Every line with "using" in it must be copied from the data.

Data records:
/---

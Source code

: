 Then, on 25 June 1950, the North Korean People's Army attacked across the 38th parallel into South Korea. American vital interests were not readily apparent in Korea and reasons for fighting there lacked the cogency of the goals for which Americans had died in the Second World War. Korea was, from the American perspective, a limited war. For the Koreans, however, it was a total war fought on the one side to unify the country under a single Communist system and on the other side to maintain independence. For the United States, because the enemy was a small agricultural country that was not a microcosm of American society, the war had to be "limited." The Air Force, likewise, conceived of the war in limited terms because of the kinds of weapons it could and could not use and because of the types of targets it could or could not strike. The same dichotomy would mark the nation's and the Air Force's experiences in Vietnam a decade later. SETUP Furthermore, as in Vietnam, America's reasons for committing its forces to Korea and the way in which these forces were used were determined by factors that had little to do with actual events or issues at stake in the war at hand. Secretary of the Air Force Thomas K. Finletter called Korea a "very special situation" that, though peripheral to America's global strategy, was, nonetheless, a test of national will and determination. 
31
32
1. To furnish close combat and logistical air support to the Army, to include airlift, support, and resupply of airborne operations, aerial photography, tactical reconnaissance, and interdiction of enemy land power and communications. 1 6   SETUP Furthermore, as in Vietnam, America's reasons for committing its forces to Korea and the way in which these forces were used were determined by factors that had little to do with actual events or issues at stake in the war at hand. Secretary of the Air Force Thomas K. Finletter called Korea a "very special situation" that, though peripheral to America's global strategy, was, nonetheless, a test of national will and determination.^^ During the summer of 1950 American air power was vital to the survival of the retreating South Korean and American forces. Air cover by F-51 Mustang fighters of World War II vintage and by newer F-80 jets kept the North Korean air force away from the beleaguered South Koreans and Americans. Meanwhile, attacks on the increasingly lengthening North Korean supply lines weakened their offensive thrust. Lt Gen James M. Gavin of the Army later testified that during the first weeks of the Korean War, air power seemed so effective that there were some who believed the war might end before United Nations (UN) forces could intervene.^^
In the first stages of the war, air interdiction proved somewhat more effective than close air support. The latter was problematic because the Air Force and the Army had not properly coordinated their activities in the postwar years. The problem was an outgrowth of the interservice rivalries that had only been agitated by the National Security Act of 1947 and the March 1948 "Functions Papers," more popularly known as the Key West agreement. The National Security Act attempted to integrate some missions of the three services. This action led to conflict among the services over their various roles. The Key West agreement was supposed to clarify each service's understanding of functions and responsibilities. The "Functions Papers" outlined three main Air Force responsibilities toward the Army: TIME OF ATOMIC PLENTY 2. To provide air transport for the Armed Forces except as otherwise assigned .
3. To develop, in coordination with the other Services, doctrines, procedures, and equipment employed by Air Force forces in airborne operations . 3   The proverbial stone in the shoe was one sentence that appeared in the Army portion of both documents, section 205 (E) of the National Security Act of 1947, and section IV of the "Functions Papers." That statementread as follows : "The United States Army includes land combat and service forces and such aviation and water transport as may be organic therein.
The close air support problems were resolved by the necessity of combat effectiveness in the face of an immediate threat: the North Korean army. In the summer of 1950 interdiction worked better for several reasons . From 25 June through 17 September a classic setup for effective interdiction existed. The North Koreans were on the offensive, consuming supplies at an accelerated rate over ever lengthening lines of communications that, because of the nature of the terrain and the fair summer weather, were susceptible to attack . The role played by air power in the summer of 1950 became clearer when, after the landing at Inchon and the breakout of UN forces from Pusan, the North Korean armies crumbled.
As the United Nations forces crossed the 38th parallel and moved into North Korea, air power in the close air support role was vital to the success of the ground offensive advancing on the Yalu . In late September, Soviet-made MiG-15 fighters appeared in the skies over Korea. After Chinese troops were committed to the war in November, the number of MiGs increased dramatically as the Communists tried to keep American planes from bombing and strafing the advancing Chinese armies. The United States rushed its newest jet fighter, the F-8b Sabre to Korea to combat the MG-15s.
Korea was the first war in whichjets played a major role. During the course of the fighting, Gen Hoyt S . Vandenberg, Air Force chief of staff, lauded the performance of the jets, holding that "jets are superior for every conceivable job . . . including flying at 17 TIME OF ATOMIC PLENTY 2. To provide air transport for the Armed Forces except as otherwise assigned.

\---
/---

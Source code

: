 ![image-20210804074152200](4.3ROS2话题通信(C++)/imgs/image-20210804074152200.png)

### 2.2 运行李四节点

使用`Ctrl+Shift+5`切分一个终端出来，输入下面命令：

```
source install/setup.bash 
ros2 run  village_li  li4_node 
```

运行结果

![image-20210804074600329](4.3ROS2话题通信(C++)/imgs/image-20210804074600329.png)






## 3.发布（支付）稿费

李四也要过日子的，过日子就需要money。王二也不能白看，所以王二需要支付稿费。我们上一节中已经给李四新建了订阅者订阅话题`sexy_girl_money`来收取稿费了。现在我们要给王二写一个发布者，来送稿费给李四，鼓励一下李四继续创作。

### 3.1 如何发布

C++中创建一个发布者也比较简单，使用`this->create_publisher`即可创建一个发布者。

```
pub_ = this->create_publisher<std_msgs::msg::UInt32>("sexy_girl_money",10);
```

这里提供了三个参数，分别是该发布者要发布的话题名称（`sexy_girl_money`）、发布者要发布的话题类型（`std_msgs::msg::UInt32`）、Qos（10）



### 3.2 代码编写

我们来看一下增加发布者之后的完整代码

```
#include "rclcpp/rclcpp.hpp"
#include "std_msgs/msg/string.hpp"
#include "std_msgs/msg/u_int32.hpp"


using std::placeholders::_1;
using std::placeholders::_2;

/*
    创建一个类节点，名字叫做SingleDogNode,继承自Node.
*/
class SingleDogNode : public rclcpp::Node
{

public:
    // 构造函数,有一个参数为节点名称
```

\---

RESPONSE BELOW:
using std::placeholders::_1;
using std::placeholders::_2;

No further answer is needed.